Cats are not; they are extremely good hunters that by and large tolerate humans in exchange for easy access to food and water. You can't really train them, but they will find hiding spots you didn't even know existed and you will NEVER have problems with mice with one around.
I'll echo Sohcahtoa's sibling comment to yours, but with a different pair of species: horses and donkeys (mules count as donkeys for this one).
Donkeys have a reputation for being stupid and stubborn because they're smarter than horses. Too independent for easy training, and will refuse an idiotic command.
I don't really understand this. Isn't it about as surgically invasive as getting a pet spayed?
Does the scent gland do anything more than just stinking? For a cat, removing the claws literally removes bones from them. It limits their mobility and hurts like hell.
(Not that I want a pet skunk. Just curious as to why it's unethical)
>Does the scent gland do anything more than just stinking?
It's part of their communication system. There's no direct corollary in human qualia, but you might say it's akin to permanently destroying your ability to flirt or tell other people that something belongs to you. You would still experience the impulse, but not have the cognitive equipment to do so any longer. Removing scent glands destroys the physiological equipment, of course.
That's a wildly stretched metaphor. Spraying a threat with a chemical weapon so powerful it will deter a hungry predator is not akin to winking at a cute girl or boy.
And if the scent gland is "part of their communication system", then a loaded 45 is part of a (domesticated, modern) human's.
Skunks use their anal scent glands as a defensive weapon, yes, and it's thought that this is their primary use. However, until recently, it was also thought that skunks didn't scent mark at all. It turns out that they do, through body-rubbing, like cats.
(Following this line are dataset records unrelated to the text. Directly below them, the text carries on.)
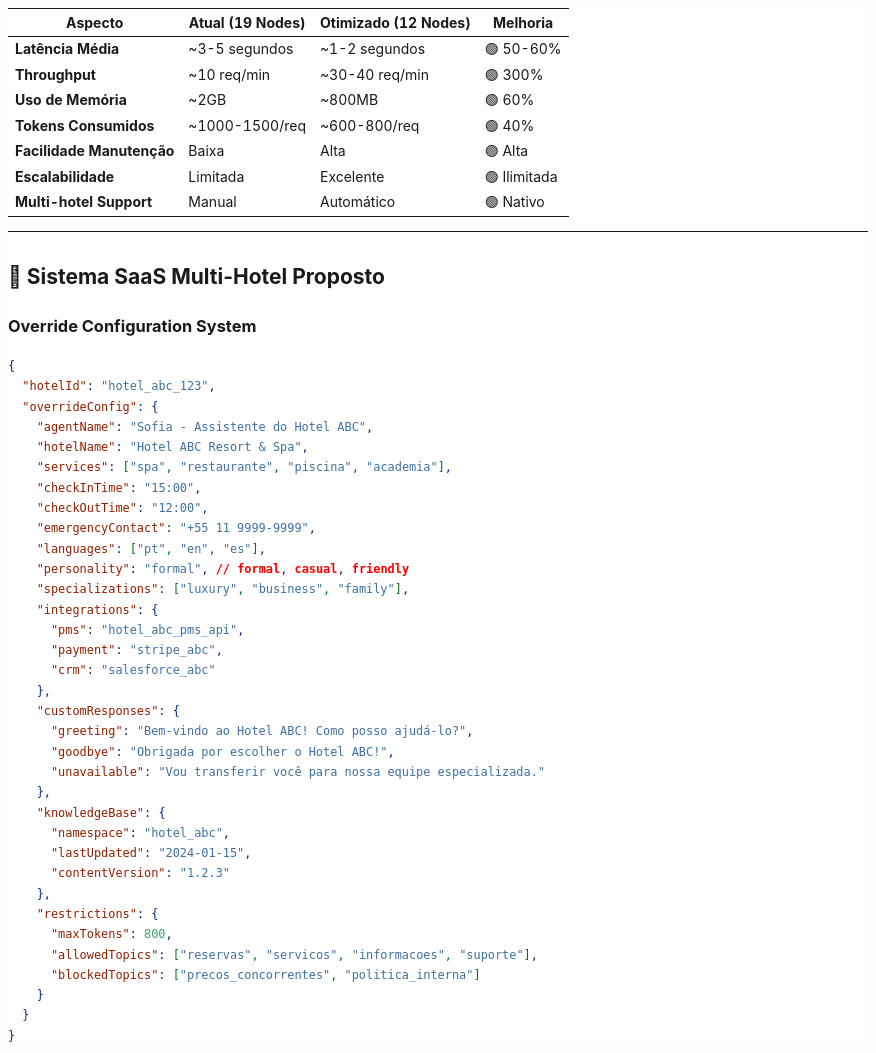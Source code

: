 | Aspecto | Atual (19 Nodes) | Otimizado (12 Nodes) | Melhoria |
|---------|------------------|----------------------|-----------|
| **Latência Média** | ~3-5 segundos | ~1-2 segundos | 🟢 50-60% |
| **Throughput** | ~10 req/min | ~30-40 req/min | 🟢 300% |
| **Uso de Memória** | ~2GB | ~800MB | 🟢 60% |
| **Tokens Consumidos** | ~1000-1500/req | ~600-800/req | 🟢 40% |
| **Facilidade Manutenção** | Baixa | Alta | 🟢 Alta |
| **Escalabilidade** | Limitada | Excelente | 🟢 Ilimitada |
| **Multi-hotel Support** | Manual | Automático | 🟢 Nativo |

---

## 🎯 Sistema SaaS Multi-Hotel Proposto

### **Override Configuration System**

```json
{
  "hotelId": "hotel_abc_123",
  "overrideConfig": {
    "agentName": "Sofia - Assistente do Hotel ABC",
    "hotelName": "Hotel ABC Resort & Spa",
    "services": ["spa", "restaurante", "piscina", "academia"],
    "checkInTime": "15:00",
    "checkOutTime": "12:00",
    "emergencyContact": "+55 11 9999-9999",
    "languages": ["pt", "en", "es"],
    "personality": "formal", // formal, casual, friendly
    "specializations": ["luxury", "business", "family"],
    "integrations": {
      "pms": "hotel_abc_pms_api",
      "payment": "stripe_abc",
      "crm": "salesforce_abc"
    },
    "customResponses": {
      "greeting": "Bem-vindo ao Hotel ABC! Como posso ajudá-lo?",
      "goodbye": "Obrigada por escolher o Hotel ABC!",
      "unavailable": "Vou transferir você para nossa equipe especializada."
    },
    "knowledgeBase": {
      "namespace": "hotel_abc",
      "lastUpdated": "2024-01-15",
      "contentVersion": "1.2.3"
    },
    "restrictions": {
      "maxTokens": 800,
      "allowedTopics": ["reservas", "servicos", "informacoes", "suporte"],
      "blockedTopics": ["precos_concorrentes", "politica_interna"]
    }
  }
}
```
It stands to reason then that we might also be wrong about the functions of their anal glands, and that (as with most carnivores) they serve some sort of less-extreme communication function in addition to the last-resort defense. But threat displays are also part of a human's communication system, yes.
In any case, there are differing accounts as to whether removal affects the animal, and also whether it's even necessary to prevent spray incidents.
I mean, you're removing part of a living animal for human convenience. If the ethical issue isn't obvious I don't know what to tell you.
The practice has been banned in the UK for almost 20 years, under the exact same laws as ban declawing cats. It's unnecessary mutilation with no medical justification.
We neuter male cats so they don’t spray piss everywhere and spay female cats so they don’t go into heat and scream incessantly to be let outside.
Both procedures seem slightly more invasive than removing a scent gland in a skunk, given that it removes the sex organs that secrete hormones and changes their behavior for the rest of their life.
It’s possible that a skunk gets anxious when it tries to spray and nothing comes out, I can’t say I’m an expert in skunk behavior, it just seems less invasive than spaying or neutering to me.
We do a lot of bad things to animals for human convenience. Including forced breeding and raising them to be slaughtered.
The ethics is murky to me because I assume the procedure doesn't cause lasting pain and allows the animals to be pampered pets. The alternative is they are kept wild.
There are plenty of quite happy non-descented skunks out there.
They don’t just go around spraying. It’s a defense mechanism - pretty much their only one as a matter of fact. Tame pets are very unlikely to spray anyone not trying to hurt them.